====== Task input

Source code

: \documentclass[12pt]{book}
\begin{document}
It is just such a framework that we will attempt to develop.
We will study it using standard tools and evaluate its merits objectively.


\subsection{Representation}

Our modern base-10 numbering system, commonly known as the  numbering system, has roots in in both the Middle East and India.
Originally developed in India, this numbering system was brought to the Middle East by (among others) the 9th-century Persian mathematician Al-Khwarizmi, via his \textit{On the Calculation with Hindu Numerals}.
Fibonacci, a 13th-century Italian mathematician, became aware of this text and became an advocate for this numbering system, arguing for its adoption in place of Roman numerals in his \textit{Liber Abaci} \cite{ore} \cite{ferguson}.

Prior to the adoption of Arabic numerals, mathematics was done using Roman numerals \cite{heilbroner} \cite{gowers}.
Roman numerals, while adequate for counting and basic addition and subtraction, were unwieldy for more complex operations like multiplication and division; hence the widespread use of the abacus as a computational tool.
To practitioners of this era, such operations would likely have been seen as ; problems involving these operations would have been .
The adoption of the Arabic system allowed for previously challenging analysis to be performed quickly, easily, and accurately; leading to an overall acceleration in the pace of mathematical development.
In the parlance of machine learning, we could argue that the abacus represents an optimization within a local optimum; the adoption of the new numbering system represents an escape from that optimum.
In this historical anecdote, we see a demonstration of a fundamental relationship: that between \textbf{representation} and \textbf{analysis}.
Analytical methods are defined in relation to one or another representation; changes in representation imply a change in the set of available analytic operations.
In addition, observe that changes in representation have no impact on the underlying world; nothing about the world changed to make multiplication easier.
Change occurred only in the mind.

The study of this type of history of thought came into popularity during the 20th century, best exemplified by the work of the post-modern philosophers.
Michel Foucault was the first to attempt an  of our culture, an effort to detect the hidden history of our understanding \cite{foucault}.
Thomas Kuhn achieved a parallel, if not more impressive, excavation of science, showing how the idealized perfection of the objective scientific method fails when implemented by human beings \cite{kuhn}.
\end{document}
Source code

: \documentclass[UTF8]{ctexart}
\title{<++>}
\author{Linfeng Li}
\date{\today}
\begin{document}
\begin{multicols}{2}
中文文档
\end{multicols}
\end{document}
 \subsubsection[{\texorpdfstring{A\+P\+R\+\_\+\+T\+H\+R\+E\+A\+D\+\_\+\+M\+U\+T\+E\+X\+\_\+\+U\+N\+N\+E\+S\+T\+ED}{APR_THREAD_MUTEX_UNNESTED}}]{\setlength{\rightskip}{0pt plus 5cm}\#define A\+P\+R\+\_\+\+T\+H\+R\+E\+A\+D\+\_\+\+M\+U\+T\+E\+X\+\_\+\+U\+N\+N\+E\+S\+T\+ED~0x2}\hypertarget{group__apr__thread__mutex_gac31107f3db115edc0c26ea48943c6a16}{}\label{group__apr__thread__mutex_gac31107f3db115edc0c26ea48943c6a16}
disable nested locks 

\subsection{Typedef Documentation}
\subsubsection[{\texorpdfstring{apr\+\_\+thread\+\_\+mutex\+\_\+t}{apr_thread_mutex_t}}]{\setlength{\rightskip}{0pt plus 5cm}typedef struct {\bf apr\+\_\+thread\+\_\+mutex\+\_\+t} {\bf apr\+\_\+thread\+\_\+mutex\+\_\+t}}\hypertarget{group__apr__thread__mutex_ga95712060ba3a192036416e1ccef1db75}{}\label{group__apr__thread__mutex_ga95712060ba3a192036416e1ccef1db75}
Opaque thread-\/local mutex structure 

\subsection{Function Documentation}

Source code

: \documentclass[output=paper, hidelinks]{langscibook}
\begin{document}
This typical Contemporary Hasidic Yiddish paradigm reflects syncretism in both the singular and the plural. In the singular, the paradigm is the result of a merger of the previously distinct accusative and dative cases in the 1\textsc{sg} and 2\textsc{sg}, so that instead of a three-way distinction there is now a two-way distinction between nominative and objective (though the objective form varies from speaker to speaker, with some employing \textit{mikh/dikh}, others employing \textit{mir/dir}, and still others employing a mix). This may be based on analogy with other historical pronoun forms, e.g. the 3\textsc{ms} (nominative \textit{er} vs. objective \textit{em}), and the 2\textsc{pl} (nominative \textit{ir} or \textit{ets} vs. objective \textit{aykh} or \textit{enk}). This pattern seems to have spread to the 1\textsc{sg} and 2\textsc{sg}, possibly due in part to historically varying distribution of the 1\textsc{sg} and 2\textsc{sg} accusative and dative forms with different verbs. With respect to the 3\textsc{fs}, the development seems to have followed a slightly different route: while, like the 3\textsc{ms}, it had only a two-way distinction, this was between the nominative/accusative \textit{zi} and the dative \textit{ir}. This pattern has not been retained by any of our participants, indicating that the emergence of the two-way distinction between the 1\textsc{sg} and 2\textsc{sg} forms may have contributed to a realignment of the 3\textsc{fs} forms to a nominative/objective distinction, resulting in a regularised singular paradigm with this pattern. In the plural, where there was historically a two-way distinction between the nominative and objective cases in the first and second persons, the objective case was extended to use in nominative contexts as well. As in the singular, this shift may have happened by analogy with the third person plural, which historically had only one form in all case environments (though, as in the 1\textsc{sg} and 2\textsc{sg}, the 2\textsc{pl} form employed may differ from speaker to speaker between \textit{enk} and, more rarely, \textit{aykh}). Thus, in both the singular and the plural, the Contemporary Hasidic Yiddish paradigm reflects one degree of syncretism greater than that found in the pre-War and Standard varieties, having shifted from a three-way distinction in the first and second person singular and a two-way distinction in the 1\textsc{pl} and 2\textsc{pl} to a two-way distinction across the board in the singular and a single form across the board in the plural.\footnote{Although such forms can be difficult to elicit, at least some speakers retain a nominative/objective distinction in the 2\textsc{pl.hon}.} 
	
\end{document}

============

→ **Exercise objective**:
Number of lines above containing "India": state it and nothing else.

→ **Result of this task**:
2